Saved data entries
___

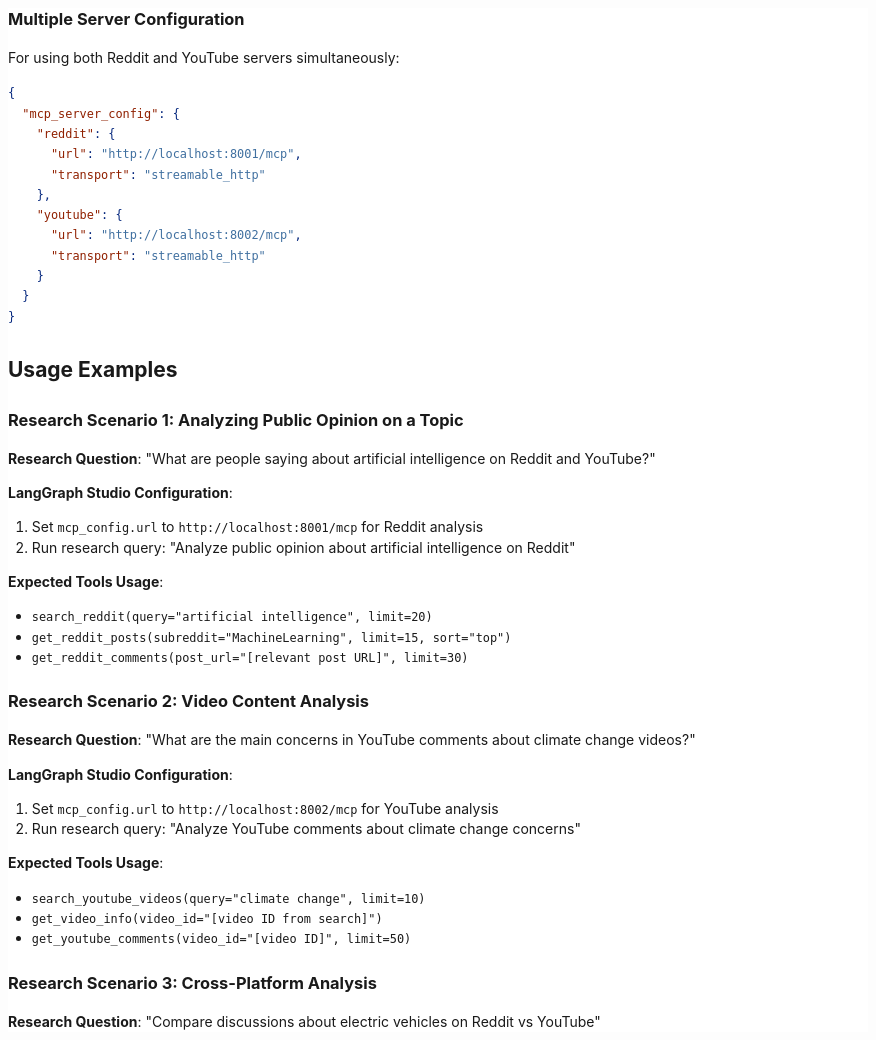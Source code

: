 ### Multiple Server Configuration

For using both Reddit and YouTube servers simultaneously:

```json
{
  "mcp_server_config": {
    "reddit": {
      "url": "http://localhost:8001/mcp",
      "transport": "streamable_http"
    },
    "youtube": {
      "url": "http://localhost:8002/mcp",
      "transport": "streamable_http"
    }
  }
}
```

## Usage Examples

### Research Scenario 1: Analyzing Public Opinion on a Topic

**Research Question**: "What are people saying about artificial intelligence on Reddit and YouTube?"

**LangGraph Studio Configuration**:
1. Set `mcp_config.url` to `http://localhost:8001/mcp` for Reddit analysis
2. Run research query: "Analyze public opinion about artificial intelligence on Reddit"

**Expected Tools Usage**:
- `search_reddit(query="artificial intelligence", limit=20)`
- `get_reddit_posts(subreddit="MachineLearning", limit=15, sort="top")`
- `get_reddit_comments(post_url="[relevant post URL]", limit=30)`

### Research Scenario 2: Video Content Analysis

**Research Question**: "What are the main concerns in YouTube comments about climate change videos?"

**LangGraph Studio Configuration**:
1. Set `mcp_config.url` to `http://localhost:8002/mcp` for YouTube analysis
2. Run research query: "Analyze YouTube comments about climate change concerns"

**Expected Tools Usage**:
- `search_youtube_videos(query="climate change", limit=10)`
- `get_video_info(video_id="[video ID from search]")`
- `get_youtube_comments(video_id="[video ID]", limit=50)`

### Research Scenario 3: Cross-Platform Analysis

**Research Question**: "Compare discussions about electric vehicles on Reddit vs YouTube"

___

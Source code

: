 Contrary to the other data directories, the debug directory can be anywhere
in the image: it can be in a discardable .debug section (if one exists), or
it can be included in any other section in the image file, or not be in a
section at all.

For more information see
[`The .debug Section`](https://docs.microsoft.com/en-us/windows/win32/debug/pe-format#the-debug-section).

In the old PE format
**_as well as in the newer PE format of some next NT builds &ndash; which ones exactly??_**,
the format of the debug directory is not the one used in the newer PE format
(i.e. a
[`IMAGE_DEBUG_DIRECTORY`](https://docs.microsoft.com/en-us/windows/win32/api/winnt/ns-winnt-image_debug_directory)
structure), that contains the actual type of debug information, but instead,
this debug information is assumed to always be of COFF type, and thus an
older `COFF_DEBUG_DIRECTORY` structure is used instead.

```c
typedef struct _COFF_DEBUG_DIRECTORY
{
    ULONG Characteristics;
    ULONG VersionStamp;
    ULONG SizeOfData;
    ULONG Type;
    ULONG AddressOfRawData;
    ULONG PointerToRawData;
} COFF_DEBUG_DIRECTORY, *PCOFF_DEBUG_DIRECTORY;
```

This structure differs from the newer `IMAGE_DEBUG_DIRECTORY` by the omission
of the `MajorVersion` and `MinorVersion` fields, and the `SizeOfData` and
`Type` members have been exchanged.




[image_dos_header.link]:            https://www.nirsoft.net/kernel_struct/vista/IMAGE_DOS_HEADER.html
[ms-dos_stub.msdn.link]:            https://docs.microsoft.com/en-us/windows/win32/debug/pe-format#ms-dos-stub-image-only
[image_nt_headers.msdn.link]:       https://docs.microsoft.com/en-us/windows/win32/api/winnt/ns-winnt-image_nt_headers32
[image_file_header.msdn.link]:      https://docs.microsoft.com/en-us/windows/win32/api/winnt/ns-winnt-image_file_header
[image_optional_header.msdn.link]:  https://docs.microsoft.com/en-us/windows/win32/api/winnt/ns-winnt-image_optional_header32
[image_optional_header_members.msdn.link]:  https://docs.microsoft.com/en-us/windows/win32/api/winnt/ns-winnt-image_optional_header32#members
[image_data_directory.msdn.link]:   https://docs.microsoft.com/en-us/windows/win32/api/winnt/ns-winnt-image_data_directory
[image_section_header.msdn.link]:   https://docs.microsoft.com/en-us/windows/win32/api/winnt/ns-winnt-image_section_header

___

> _Directions for this task_: When you reach the line with "### Research Scenario 3: Cross-Platform" in the records above, start writing out lines exactly, and stop once the line with "discussions about electric" has been written; include nothing else.

> _Response box_:
### Research Scenario 3: Cross-Platform Analysis

**Research Question**: "Compare discussions about electric vehicles on Reddit vs YouTube"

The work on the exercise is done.